Europe’s Anti-System Left Has Paved Way for a Harder Right
Denis MacShane - Europe’s Anti-System Left Has Paved Way for a Harder Right
Europe’s Anti-System Left Has Paved Way for a Harder Right
The Greek election and the riots in France confirm the end of Europe’s anti-system left’s dream that history was turning their way.
In 2015, Syriza which arose as a challenge by left academics, social identity, pro-immigrant, and anti-EU radical activists – incarnated by the flamboyant Yanis Varoufakis – won 159 seats in the Greek parliament and formed the government
In the recent Greek election Syriza won 48 seats, just 16 more than their social democratic PASOK rivals.
The 2008/9 financial crisis imported from the United States saw a surge across Europe of new left parties.

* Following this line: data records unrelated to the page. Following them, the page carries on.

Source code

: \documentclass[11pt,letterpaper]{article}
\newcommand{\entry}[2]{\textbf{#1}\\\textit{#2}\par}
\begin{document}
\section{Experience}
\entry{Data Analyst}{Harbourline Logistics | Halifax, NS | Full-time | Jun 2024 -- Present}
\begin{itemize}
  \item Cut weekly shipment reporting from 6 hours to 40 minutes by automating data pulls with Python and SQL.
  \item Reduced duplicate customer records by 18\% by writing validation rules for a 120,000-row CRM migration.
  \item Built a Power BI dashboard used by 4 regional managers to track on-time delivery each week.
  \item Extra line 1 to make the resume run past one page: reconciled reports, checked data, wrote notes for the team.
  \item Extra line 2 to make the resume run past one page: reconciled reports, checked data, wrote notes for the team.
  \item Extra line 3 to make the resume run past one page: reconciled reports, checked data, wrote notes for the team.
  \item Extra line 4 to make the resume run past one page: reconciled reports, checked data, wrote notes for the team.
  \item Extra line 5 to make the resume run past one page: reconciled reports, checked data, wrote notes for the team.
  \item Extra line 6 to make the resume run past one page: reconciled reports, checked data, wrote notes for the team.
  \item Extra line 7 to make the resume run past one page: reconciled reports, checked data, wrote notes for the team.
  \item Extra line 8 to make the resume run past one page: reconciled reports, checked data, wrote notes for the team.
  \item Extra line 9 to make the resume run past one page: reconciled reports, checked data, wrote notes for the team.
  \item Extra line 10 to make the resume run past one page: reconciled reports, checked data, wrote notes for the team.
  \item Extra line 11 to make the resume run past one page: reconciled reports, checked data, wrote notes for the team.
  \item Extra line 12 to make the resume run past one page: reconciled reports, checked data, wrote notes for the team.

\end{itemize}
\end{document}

They grew out of the 1968 movement’s critique of the reformist, trade unionist social democratic, in Britain the Labour Party’s cautious accommodating compromises with globalised capitalism.
New social movements based on gender, race, the looming climate catastrophe and latterly trans rights were seen as more important than the social justice traditions of good pay and workplace equalities.
The collapse of private sector trade union membership across Europe allowed space for new identity radical-left political activists to infiltrate classic 20th century social democratic parties and when they grew frustrated at the slow acceptance of their ideas to go out and form new electoral groups.
Hence the rise of Syriza in Greece, Podemos in Spain, the so-called “frondeurs” in the French socialist party who undermined François Hollande’s presidency after 2012. Die Linke in Germany and “5 Stars” in Italy split and weakene German social democracy or the reformist Italian left.
Today the hard left in France led by Jean-Luc Mélenchon, leader of the main anti-systemfaction in the French Parliament, have been inciting street violence to weaken the Macron government led by a president who has little electoral experience and a poor choice of policies and ministers.
The main beneficiary is Marine Le Pen representing the intolerant racist right even if she has dropped the anti-semitism of her father. She says as little as possible letting the anti-system left which has replaced the democratic Parti socialiste left with the most seats in the National Assembly make itself more and more unpopular with crude accusations that all French police officers are racist killers.
French workers and shopkeepers who see jobs destroyed and shops looted have no sympathy for this line and turn to Le Pen.
In Britain the radical nationalist identity politics that emerged in Scotland guaranteed Labour a long spell in opposition with Momentum as a party within a party and the election and re-election of Jeremy Corbyn as an anti-system leftist even after he lost the 2017 election.
Today fifteen years after the 2008 financial crash the new identity left has lost electoral support, intellectual élan, and political conviction.
Appeals to consider trans gender questions as the most important political issue of the day no longer convince. Banning flying for a family holiday or punishing workers who use their cars loses votes. Black lives matter but so do working class lives but no-one on the identity left speaks for workers.
Identity radical left attacks on their reformist comrades has only benefitted the right, especially a much harder right that is winning support in Europe. Just as Momentum and Corbyn ushered in ever more right-wing premiers in London Jean-Luc Mélenchon is the best ally Marine Le Pen has. Today’s polls show her winning the Elysée.
Once again today, it is the right that wins when the left choses demagogy and the street over political education and parliament.